*Task objective*: Restate each line below word for word, skipping every picture.

*Input data*:
┏━━
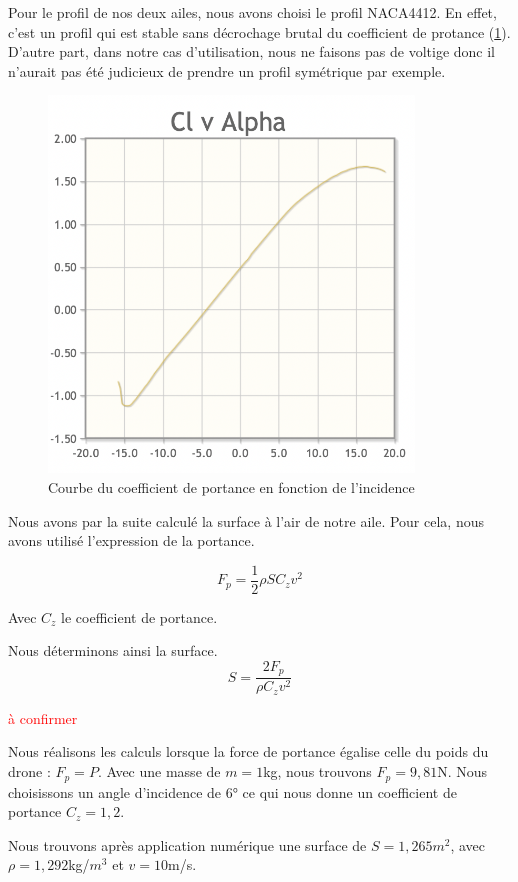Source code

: \documentclass[a4paper,12pt,french]{report}
\begin{document}
Pour le profil de nos deux ailes, nous avons choisi le profil NACA4412. En effet, c'est un profil qui est stable sans décrochage brutal du coefficient de protance (\ref{cz}). D'autre part, dans notre cas d'utilisation, nous ne faisons pas de voltige donc il n'aurait pas été judicieux de prendre un profil symétrique par exemple.

\begin{figure}[h]
    \centering
    \includegraphics[height=10cm]{figures/cz.png}
    \caption{Courbe du coefficient de portance en fonction de l'incidence}
    \label{cz}
\end{figure}

Nous avons par la suite calculé la surface à l'air de notre aile. Pour cela, nous avons utilisé l'expression de la portance.

$$ F_p=\frac{1}{2}\rho S C_z v^2$$

Avec $C_z$ le coefficient de portance.

Nous déterminons ainsi la surface.
$$S=\frac{2F_p}{\rho C_z v^2}$$

\textcolor{red}{à confirmer}

Nous réalisons les calculs lorsque la force de portance égalise celle du poids du drone : $F_p=P.$ Avec une masse de $m=1$kg, nous trouvons $F_p=9,81$N. Nous choisissons un angle d'incidence de $6°$ ce qui nous donne un coefficient de portance $C_z=1,2$.\newline

Nous trouvons après application numérique une surface de $S=1,265$$m^2$, avec $\rho=1,292$kg/$m^3$ et $v=10$m/s.\newline
\end{document}
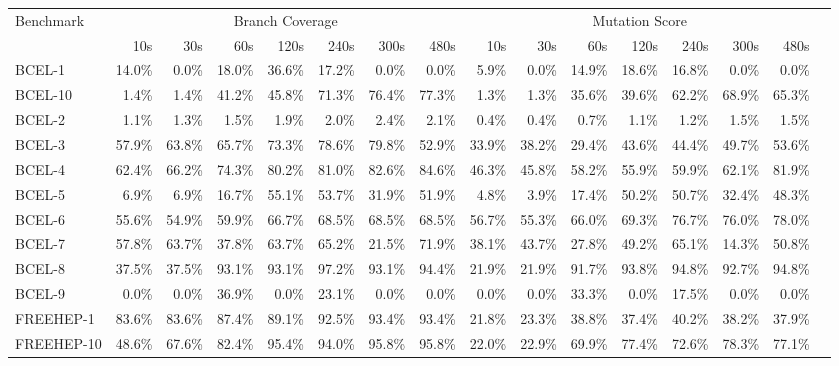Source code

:\begin{tabular}{ l rrrrrrr rrrrrrrr}\toprule 
 Benchmark &  \multicolumn{7}{c}{Branch Coverage} &  \multicolumn{7}{c}{Mutation Score}\\ 
 & 10s & 30s & 60s & 120s & 240s & 300s & 480s & 10s & 30s & 60s & 120s & 240s & 300s & 480s \\ 
\midrule 
BCEL-1 &  14.0\% &  0.0\% &  18.0\% &  36.6\% &  17.2\% &  0.0\% &  0.0\% &  5.9\% &  0.0\% &  14.9\% &  18.6\% &  16.8\% &  0.0\% &  0.0\%\\ 
BCEL-10 &  1.4\% &  1.4\% &  41.2\% &  45.8\% &  71.3\% &  76.4\% &  77.3\% &  1.3\% &  1.3\% &  35.6\% &  39.6\% &  62.2\% &  68.9\% &  65.3\%\\ 
BCEL-2 &  1.1\% &  1.3\% &  1.5\% &  1.9\% &  2.0\% &  2.4\% &  2.1\% &  0.4\% &  0.4\% &  0.7\% &  1.1\% &  1.2\% &  1.5\% &  1.5\%\\ 
BCEL-3 &  57.9\% &  63.8\% &  65.7\% &  73.3\% &  78.6\% &  79.8\% &  52.9\% &  33.9\% &  38.2\% &  29.4\% &  43.6\% &  44.4\% &  49.7\% &  53.6\%\\ 
BCEL-4 &  62.4\% &  66.2\% &  74.3\% &  80.2\% &  81.0\% &  82.6\% &  84.6\% &  46.3\% &  45.8\% &  58.2\% &  55.9\% &  59.9\% &  62.1\% &  81.9\%\\ 
BCEL-5 &  6.9\% &  6.9\% &  16.7\% &  55.1\% &  53.7\% &  31.9\% &  51.9\% &  4.8\% &  3.9\% &  17.4\% &  50.2\% &  50.7\% &  32.4\% &  48.3\%\\ 
BCEL-6 &  55.6\% &  54.9\% &  59.9\% &  66.7\% &  68.5\% &  68.5\% &  68.5\% &  56.7\% &  55.3\% &  66.0\% &  69.3\% &  76.7\% &  76.0\% &  78.0\%\\ 
BCEL-7 &  57.8\% &  63.7\% &  37.8\% &  63.7\% &  65.2\% &  21.5\% &  71.9\% &  38.1\% &  43.7\% &  27.8\% &  49.2\% &  65.1\% &  14.3\% &  50.8\%\\ 
BCEL-8 &  37.5\% &  37.5\% &  93.1\% &  93.1\% &  97.2\% &  93.1\% &  94.4\% &  21.9\% &  21.9\% &  91.7\% &  93.8\% &  94.8\% &  92.7\% &  94.8\%\\ 
BCEL-9 &  0.0\% &  0.0\% &  36.9\% &  0.0\% &  23.1\% &  0.0\% &  0.0\% &  0.0\% &  0.0\% &  33.3\% &  0.0\% &  17.5\% &  0.0\% &  0.0\%\\ 
FREEHEP-1 &  83.6\% &  83.6\% &  87.4\% &  89.1\% &  92.5\% &  93.4\% &  93.4\% &  21.8\% &  23.3\% &  38.8\% &  37.4\% &  40.2\% &  38.2\% &  37.9\%\\ 
FREEHEP-10 &  48.6\% &  67.6\% &  82.4\% &  95.4\% &  94.0\% &  95.8\% &  95.8\% &  22.0\% &  22.9\% &  69.9\% &  77.4\% &  72.6\% &  78.3\% &  77.1\%\\ 

\end{tabular}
┗━━
*Answer space*:
Source code

: \documentclass[a4paper,12pt,french]{report}
\begin{document}
Pour le profil de nos deux ailes, nous avons choisi le profil NACA4412. En effet, c'est un profil qui est stable sans décrochage brutal du coefficient de protance (\ref{cz}). D'autre part, dans notre cas d'utilisation, nous ne faisons pas de voltige donc il n'aurait pas été judicieux de prendre un profil symétrique par exemple.

\begin{figure}[h]
    \centering
    \includegraphics[height=10cm]{figures/cz.png}
    \caption{Courbe du coefficient de portance en fonction de l'incidence}
    \label{cz}
\end{figure}

Nous avons par la suite calculé la surface à l'air de notre aile. Pour cela, nous avons utilisé l'expression de la portance.

$$ F_p=\frac{1}{2}\rho S C_z v^2$$

Avec $C_z$ le coefficient de portance.

Nous déterminons ainsi la surface.
$$S=\frac{2F_p}{\rho C_z v^2}$$

\textcolor{red}{à confirmer}

Nous réalisons les calculs lorsque la force de portance égalise celle du poids du drone : $F_p=P.$ Avec une masse de $m=1$kg, nous trouvons $F_p=9,81$N. Nous choisissons un angle d'incidence de $6°$ ce qui nous donne un coefficient de portance $C_z=1,2$.\newline

Nous trouvons après application numérique une surface de $S=1,265$$m^2$, avec $\rho=1,292$kg/$m^3$ et $v=10$m/s.\newline
\end{document}
Source code

:\begin{tabular}{ l rrrrrrr rrrrrrrr}\toprule 
 Benchmark &  \multicolumn{7}{c}{Branch Coverage} &  \multicolumn{7}{c}{Mutation Score}\\ 
 & 10s & 30s & 60s & 120s & 240s & 300s & 480s & 10s & 30s & 60s & 120s & 240s & 300s & 480s \\ 
\midrule 
BCEL-1 &  14.0\% &  0.0\% &  18.0\% &  36.6\% &  17.2\% &  0.0\% &  0.0\% &  5.9\% &  0.0\% &  14.9\% &  18.6\% &  16.8\% &  0.0\% &  0.0\%\\ 
BCEL-10 &  1.4\% &  1.4\% &  41.2\% &  45.8\% &  71.3\% &  76.4\% &  77.3\% &  1.3\% &  1.3\% &  35.6\% &  39.6\% &  62.2\% &  68.9\% &  65.3\%\\ 
BCEL-2 &  1.1\% &  1.3\% &  1.5\% &  1.9\% &  2.0\% &  2.4\% &  2.1\% &  0.4\% &  0.4\% &  0.7\% &  1.1\% &  1.2\% &  1.5\% &  1.5\%\\ 
BCEL-3 &  57.9\% &  63.8\% &  65.7\% &  73.3\% &  78.6\% &  79.8\% &  52.9\% &  33.9\% &  38.2\% &  29.4\% &  43.6\% &  44.4\% &  49.7\% &  53.6\%\\ 
BCEL-4 &  62.4\% &  66.2\% &  74.3\% &  80.2\% &  81.0\% &  82.6\% &  84.6\% &  46.3\% &  45.8\% &  58.2\% &  55.9\% &  59.9\% &  62.1\% &  81.9\%\\ 
BCEL-5 &  6.9\% &  6.9\% &  16.7\% &  55.1\% &  53.7\% &  31.9\% &  51.9\% &  4.8\% &  3.9\% &  17.4\% &  50.2\% &  50.7\% &  32.4\% &  48.3\%\\ 
BCEL-6 &  55.6\% &  54.9\% &  59.9\% &  66.7\% &  68.5\% &  68.5\% &  68.5\% &  56.7\% &  55.3\% &  66.0\% &  69.3\% &  76.7\% &  76.0\% &  78.0\%\\ 
BCEL-7 &  57.8\% &  63.7\% &  37.8\% &  63.7\% &  65.2\% &  21.5\% &  71.9\% &  38.1\% &  43.7\% &  27.8\% &  49.2\% &  65.1\% &  14.3\% &  50.8\%\\ 
BCEL-8 &  37.5\% &  37.5\% &  93.1\% &  93.1\% &  97.2\% &  93.1\% &  94.4\% &  21.9\% &  21.9\% &  91.7\% &  93.8\% &  94.8\% &  92.7\% &  94.8\%\\ 
BCEL-9 &  0.0\% &  0.0\% &  36.9\% &  0.0\% &  23.1\% &  0.0\% &  0.0\% &  0.0\% &  0.0\% &  33.3\% &  0.0\% &  17.5\% &  0.0\% &  0.0\%\\ 
FREEHEP-1 &  83.6\% &  83.6\% &  87.4\% &  89.1\% &  92.5\% &  93.4\% &  93.4\% &  21.8\% &  23.3\% &  38.8\% &  37.4\% &  40.2\% &  38.2\% &  37.9\%\\ 
FREEHEP-10 &  48.6\% &  67.6\% &  82.4\% &  95.4\% &  94.0\% &  95.8\% &  95.8\% &  22.0\% &  22.9\% &  69.9\% &  77.4\% &  72.6\% &  78.3\% &  77.1\%\\ 

\end{tabular}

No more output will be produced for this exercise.